Liege sicher in der Marina Bas du Fort auf Guadeloupe. Hätte es schlechter treffen können. Andere Segler geistern über das Meer wie fliegende Holländer/Amerikaner/Finnen….. Die Inseln sind zu und es ist verboten sie anzulaufen.
Seit gestern habe ich einen neuen Freund. Er ist klein und dick und singt wunderschön. Ich habe ihn Pavarotti getauft. Pavarotti scheisst mir gelegentlich ins Cockpit. Sonst vertragen wir uns prima. Sind halt noch am Anfang unserer Beziehung. Wenn er mal ruhig hält, mache ich ein Foto.
Es entsteht im Hafen eine Gemeinschaft von gestrandeten Seglern. Finnen, Schweizer, Franzosen, Deutsche, die Sorgen sind international gleichmäßig verteilt. Wir unterstützen uns gegenseitig und rücken – bei allem Corona-gebotenen Abstand zusammen. Alleine sein ist gerade gut, einsam ist Scheisse.
Mein Telefon wird zum Körperteil, zu meiner Nabelschnur in die Welt. Wie ein 13-jähriger Teenager ist dieses kleine, technische Wunderwerk zu meinem ständigen Begleiter geworden.

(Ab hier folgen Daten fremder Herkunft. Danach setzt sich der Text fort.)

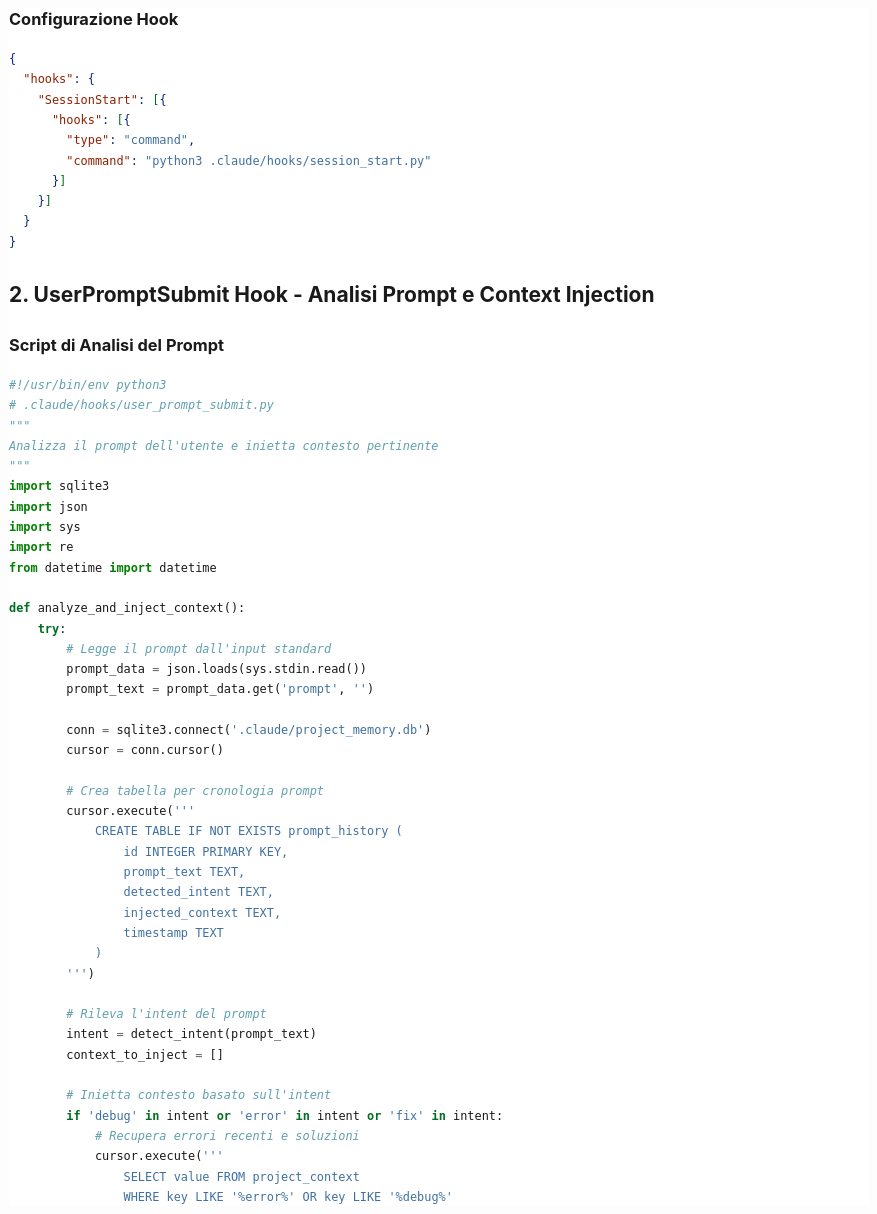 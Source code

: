 
### Configurazione Hook

```json
{
  "hooks": {
    "SessionStart": [{
      "hooks": [{
        "type": "command",
        "command": "python3 .claude/hooks/session_start.py"
      }]
    }]
  }
}
```


## 2. UserPromptSubmit Hook - Analisi Prompt e Context Injection

### Script di Analisi del Prompt

```python
#!/usr/bin/env python3
# .claude/hooks/user_prompt_submit.py
"""
Analizza il prompt dell'utente e inietta contesto pertinente
"""
import sqlite3
import json
import sys
import re
from datetime import datetime

def analyze_and_inject_context():
    try:
        # Legge il prompt dall'input standard
        prompt_data = json.loads(sys.stdin.read())
        prompt_text = prompt_data.get('prompt', '')
        
        conn = sqlite3.connect('.claude/project_memory.db')
        cursor = conn.cursor()
        
        # Crea tabella per cronologia prompt
        cursor.execute('''
            CREATE TABLE IF NOT EXISTS prompt_history (
                id INTEGER PRIMARY KEY,
                prompt_text TEXT,
                detected_intent TEXT,
                injected_context TEXT,
                timestamp TEXT
            )
        ''')
        
        # Rileva l'intent del prompt
        intent = detect_intent(prompt_text)
        context_to_inject = []
        
        # Inietta contesto basato sull'intent
        if 'debug' in intent or 'error' in intent or 'fix' in intent:
            # Recupera errori recenti e soluzioni
            cursor.execute('''
                SELECT value FROM project_context 
                WHERE key LIKE '%error%' OR key LIKE '%debug%'
```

Auch diese Texte schreibe ich darauf. Meine Daumen werden immer gelenkiger. Überlege, was ich noch damit anfangen kann – mit den Daumen.

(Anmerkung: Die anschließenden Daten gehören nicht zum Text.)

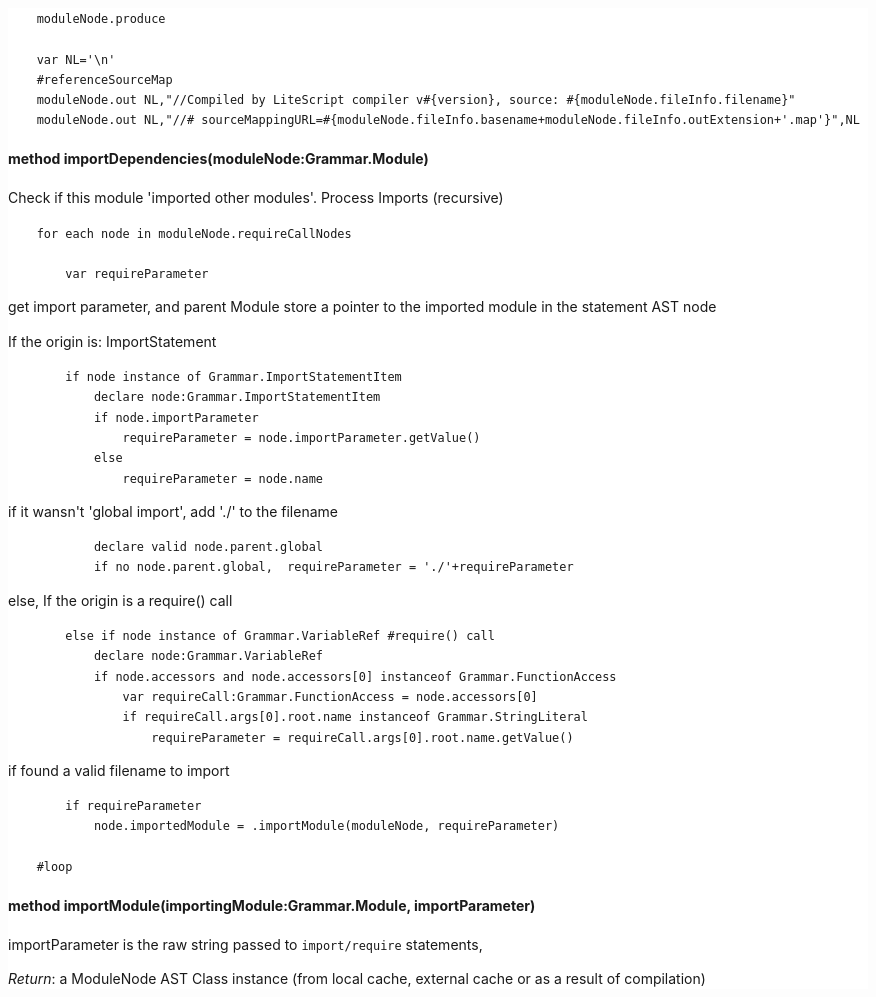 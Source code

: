         moduleNode.produce 

        var NL='\n'
        #referenceSourceMap
        moduleNode.out NL,"//Compiled by LiteScript compiler v#{version}, source: #{moduleNode.fileInfo.filename}"
        moduleNode.out NL,"//# sourceMappingURL=#{moduleNode.fileInfo.basename+moduleNode.fileInfo.outExtension+'.map'}",NL
        

#### method importDependencies(moduleNode:Grammar.Module)

Check if this module 'imported other modules'. Process Imports (recursive)

        for each node in moduleNode.requireCallNodes

            var requireParameter 

get import parameter, and parent Module
store a pointer to the imported module in 
the statement AST node

If the origin is: ImportStatement

            if node instance of Grammar.ImportStatementItem
                declare node:Grammar.ImportStatementItem
                if node.importParameter
                    requireParameter = node.importParameter.getValue()                        
                else
                    requireParameter = node.name

if it wansn't 'global import', add './' to the filename

                declare valid node.parent.global 
                if no node.parent.global,  requireParameter = './'+requireParameter

else, If the origin is a require() call

            else if node instance of Grammar.VariableRef #require() call
                declare node:Grammar.VariableRef
                if node.accessors and node.accessors[0] instanceof Grammar.FunctionAccess
                    var requireCall:Grammar.FunctionAccess = node.accessors[0]
                    if requireCall.args[0].root.name instanceof Grammar.StringLiteral
                        requireParameter = requireCall.args[0].root.name.getValue()

if found a valid filename to import

            if requireParameter
                node.importedModule = .importModule(moduleNode, requireParameter)

        #loop


#### method importModule(importingModule:Grammar.Module, importParameter)

importParameter is the raw string passed to `import/require` statements,

*Return*: a ModuleNode AST Class instance (from local cache, external cache or as a result of compilation)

Listen. Ich lebe mit Listen. Die Heute-To-do-Liste, die Solange-ich-Zeit-dafür-habe-Liste, die Was-am-Boot-noch gemacht-werden-muss-Liste, die Wem-ich noch-schreiben-muss-Liste, die Wem-ich-noch-schreiben-will-Liste, die Was-kann-ich-jetzt-schon-tun-um-die Yacht-und-mich-sicher-nach-Hause-zu-bringen-Liste…… Und dann muss ich ja noch entscheiden, welche Liste gerade wichtig ist.
2 Schiffe weiter lebt ein nettes, französisches Ehepaar auf seiner Yacht. Isabella (toller Name!) hat eine Nähmaschine und mir angeboten, aus Stoff eine Schutzmaske zu nähen. Ich bin begeistert. Werde Euch das Werk zeigen, wenn es fertig ist…kann man ja mit Sicherheit brauchen!